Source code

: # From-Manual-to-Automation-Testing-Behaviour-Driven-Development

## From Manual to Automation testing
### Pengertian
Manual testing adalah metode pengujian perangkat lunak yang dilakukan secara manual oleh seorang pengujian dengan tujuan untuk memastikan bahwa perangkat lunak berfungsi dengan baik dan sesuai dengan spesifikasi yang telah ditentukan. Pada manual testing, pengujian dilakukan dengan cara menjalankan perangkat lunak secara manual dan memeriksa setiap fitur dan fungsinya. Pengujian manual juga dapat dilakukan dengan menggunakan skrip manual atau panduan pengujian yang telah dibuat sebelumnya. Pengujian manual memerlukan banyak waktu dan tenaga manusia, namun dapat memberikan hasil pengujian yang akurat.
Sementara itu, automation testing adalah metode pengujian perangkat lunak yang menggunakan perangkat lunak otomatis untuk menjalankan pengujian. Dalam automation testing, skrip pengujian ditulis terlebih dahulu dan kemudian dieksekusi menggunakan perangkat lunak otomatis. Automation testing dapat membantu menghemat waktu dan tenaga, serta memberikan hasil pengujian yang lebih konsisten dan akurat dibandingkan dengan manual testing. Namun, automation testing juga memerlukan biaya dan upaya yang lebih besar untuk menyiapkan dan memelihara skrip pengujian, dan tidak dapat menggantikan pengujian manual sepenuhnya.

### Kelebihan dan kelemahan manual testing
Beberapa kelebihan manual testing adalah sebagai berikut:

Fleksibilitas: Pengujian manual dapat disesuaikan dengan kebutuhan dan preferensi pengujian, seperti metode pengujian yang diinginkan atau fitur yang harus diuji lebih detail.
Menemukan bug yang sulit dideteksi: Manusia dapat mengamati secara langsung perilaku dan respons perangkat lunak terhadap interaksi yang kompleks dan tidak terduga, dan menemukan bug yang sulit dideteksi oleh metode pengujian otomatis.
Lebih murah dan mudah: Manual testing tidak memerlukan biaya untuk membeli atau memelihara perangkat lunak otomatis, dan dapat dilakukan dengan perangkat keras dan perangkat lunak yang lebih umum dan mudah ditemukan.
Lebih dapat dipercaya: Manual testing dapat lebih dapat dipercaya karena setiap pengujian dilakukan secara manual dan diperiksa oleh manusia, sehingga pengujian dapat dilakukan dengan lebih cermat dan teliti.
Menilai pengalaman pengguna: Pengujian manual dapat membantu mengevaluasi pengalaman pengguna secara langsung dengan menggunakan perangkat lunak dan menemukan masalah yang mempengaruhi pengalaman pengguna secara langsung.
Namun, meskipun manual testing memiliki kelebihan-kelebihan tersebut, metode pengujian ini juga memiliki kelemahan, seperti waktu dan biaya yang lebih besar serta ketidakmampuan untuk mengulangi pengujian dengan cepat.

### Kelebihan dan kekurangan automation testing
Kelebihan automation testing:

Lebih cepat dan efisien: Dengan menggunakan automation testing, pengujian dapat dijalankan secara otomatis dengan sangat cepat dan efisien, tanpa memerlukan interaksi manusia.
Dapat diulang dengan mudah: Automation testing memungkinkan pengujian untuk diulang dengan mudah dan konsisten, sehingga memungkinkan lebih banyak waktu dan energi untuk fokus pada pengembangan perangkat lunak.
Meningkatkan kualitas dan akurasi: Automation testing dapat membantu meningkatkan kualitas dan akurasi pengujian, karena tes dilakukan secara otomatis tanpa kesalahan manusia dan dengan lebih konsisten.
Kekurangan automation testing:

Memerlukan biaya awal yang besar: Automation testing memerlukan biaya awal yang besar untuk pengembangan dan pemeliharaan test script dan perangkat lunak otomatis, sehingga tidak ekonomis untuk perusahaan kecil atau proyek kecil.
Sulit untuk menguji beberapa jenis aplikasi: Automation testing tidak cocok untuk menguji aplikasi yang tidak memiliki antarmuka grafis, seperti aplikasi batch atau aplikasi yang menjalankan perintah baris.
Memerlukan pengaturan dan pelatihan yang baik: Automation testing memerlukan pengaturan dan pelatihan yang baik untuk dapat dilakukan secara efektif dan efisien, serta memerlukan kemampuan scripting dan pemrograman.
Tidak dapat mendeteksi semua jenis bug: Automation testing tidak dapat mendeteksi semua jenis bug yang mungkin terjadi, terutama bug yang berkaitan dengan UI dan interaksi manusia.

What is expected >>
The required answer is each line of the data in which the word "menemukan" appears.

Task solution >>
Menemukan bug yang sulit dideteksi: Manusia dapat mengamati secara langsung perilaku dan respons perangkat lunak terhadap interaksi yang kompleks dan tidak terduga, dan menemukan bug yang sulit dideteksi oleh metode pengujian otomatis.
Menilai pengalaman pengguna: Pengujian manual dapat membantu mengevaluasi pengalaman pengguna secara langsung dengan menggunakan perangkat lunak dan menemukan masalah yang mempengaruhi pengalaman pengguna secara langsung.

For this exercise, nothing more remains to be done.